Das gilt auch für seine geschlechtliche Identität oder Orientierung. Hier müssen wir als katholische Kirche noch vieles lernen. Bei der Diskussion um „gendergerechte Sprache“ sage ich gerne, bevor wir uns sprachlich verbiegen und völlig neue Begriffe schaffen, sollten wir uns angewöhnen, immer nur von „Menschen, die …“ zu reden. Also nicht vom Busfahrer zu reden, sondern vom Menschen, der einen Bus fährt und nicht von einer Ausländerin zu sprechen, sondern von einer Frau, die im Ausland geboren oder aufgewachsen ist.

Das Leitwort „Zukunft hat der Mensch des Friedens.“ beinhaltet auch das Wort, das in diesem Jahr völlig neu bedacht werden muss. Ein Krieg in Europa ist natürlich nicht schlimmer als ein Krieg in einem anderen Teil der Welt, aber fast alle Menschen in Europa hatten es nicht für möglich gehalten, dass es einen solchen Angriffskrieg in Europa geben könnte. Wir müssen erschüttert feststellen, dass die europäische Friedensordnung zerstört worden ist.

Auch in unseren Kirchen wird nun heftig über Friedensethik debattiert. Kann der Mensch des Friedens Waffen haben? Kann der Mensch des Friedens andere mit Gewalt verteidigen? Kann der Mensch des Friedens anderen Menschen Waffen zur Verfügung stellen, damit sie sich verteidigen können? Nachdem die freiheitlich-demokratische Gesellschaftsordnung in der Ukraine mit Waffengewalt angegriffen worden ist, ist die Antwort auf diese Frage eine große Herausforderung. Ganz offensichtlich muss die freiheitlich-demokratische Grundordnung nach innen und nach außen verteidigt werden und es sieht so aus, als sei dies nicht ohne Gewaltanwendung möglich. Die Bischöfe des Zweiten Vatikanischen Konzils haben vor fast 70 Jahren geschrieben: „Der Frieden besteht nicht darin, dass kein Krieg ist; er lässt sich auch nicht bloß durch das Gleichgewicht entgegengesetzter Kräfte sichern; er entspringt ferner nicht dem Machtgebot eines Starken; er heißt vielmehr mit Recht und eigentlich ein ´Werk der Gerechtigkeit´. (…) Insofern die Menschen Sünder sind, droht ihnen die Gefahr des Krieges und sie wird ihnen drohen bis zur Ankunft Christi.

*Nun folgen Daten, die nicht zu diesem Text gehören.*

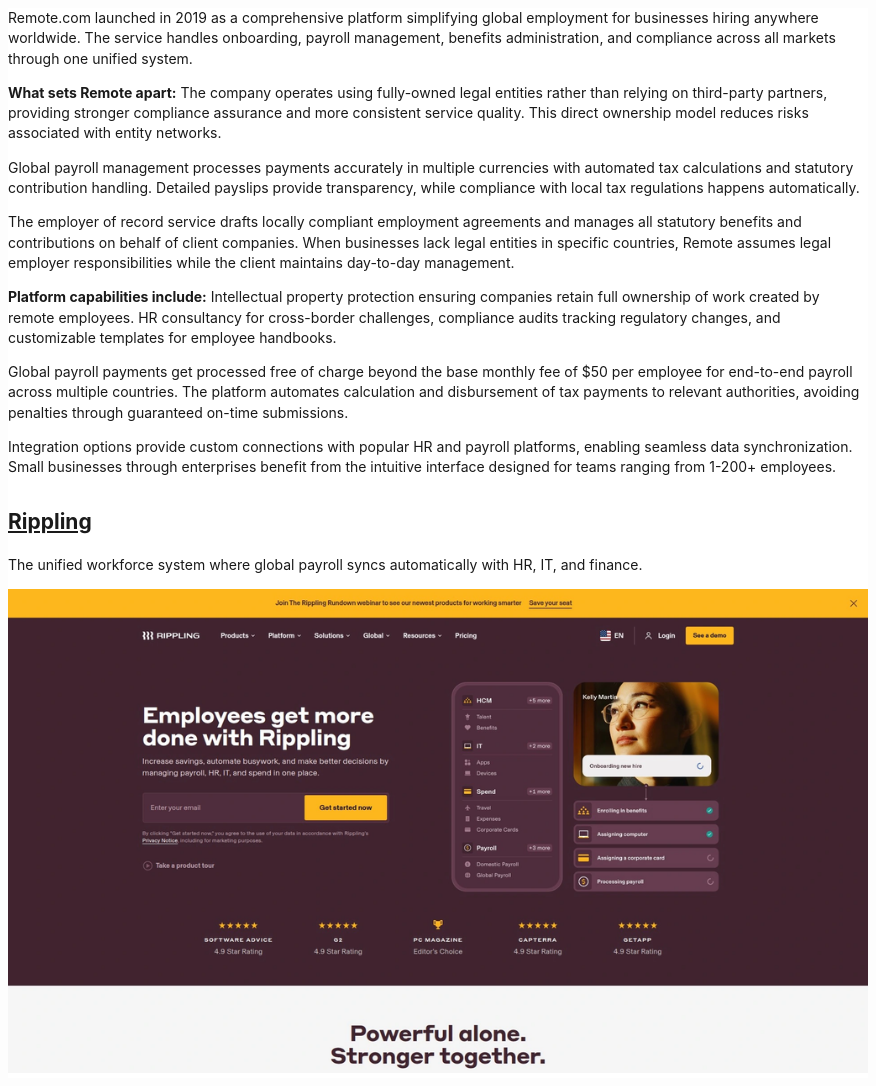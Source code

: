 
Remote.com launched in 2019 as a comprehensive platform simplifying global employment for businesses hiring anywhere worldwide. The service handles onboarding, payroll management, benefits administration, and compliance across all markets through one unified system.

**What sets Remote apart:** The company operates using fully-owned legal entities rather than relying on third-party partners, providing stronger compliance assurance and more consistent service quality. This direct ownership model reduces risks associated with entity networks.

Global payroll management processes payments accurately in multiple currencies with automated tax calculations and statutory contribution handling. Detailed payslips provide transparency, while compliance with local tax regulations happens automatically.

The employer of record service drafts locally compliant employment agreements and manages all statutory benefits and contributions on behalf of client companies. When businesses lack legal entities in specific countries, Remote assumes legal employer responsibilities while the client maintains day-to-day management.

**Platform capabilities include:** Intellectual property protection ensuring companies retain full ownership of work created by remote employees. HR consultancy for cross-border challenges, compliance audits tracking regulatory changes, and customizable templates for employee handbooks.

Global payroll payments get processed free of charge beyond the base monthly fee of $50 per employee for end-to-end payroll across multiple countries. The platform automates calculation and disbursement of tax payments to relevant authorities, avoiding penalties through guaranteed on-time submissions.

Integration options provide custom connections with popular HR and payroll platforms, enabling seamless data synchronization. Small businesses through enterprises benefit from the intuitive interface designed for teams ranging from 1-200+ employees.

## **[Rippling](https://www.rippling.com)**

The unified workforce system where global payroll syncs automatically with HR, IT, and finance.

![Rippling Screenshot](image/rippling.webp)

Soweit aber die Menschen sich in Liebe vereinen und so die Sünde überwinden, überwinden sie auch die Gewaltsamkeit bis sich einmal die Worte erfüllen: „Zu Pflügen schmieden sie ihre Schwerter um, zu Winzermessern ihre Lanzen. Kein Volk zückt mehr gegen das andere das Schwert, das Kriegshandwerk gibt es nicht mehr.“ (Jesaja 2,4)
Friedensethische Themen werden uns wohl nicht nur beim Katholikentag 2024 in Erfurt beschäftigen.

Lassen Sie gemeinsam weiter daran arbeiten, zum Wohl der Menschen hier in Thüringen und weltweit.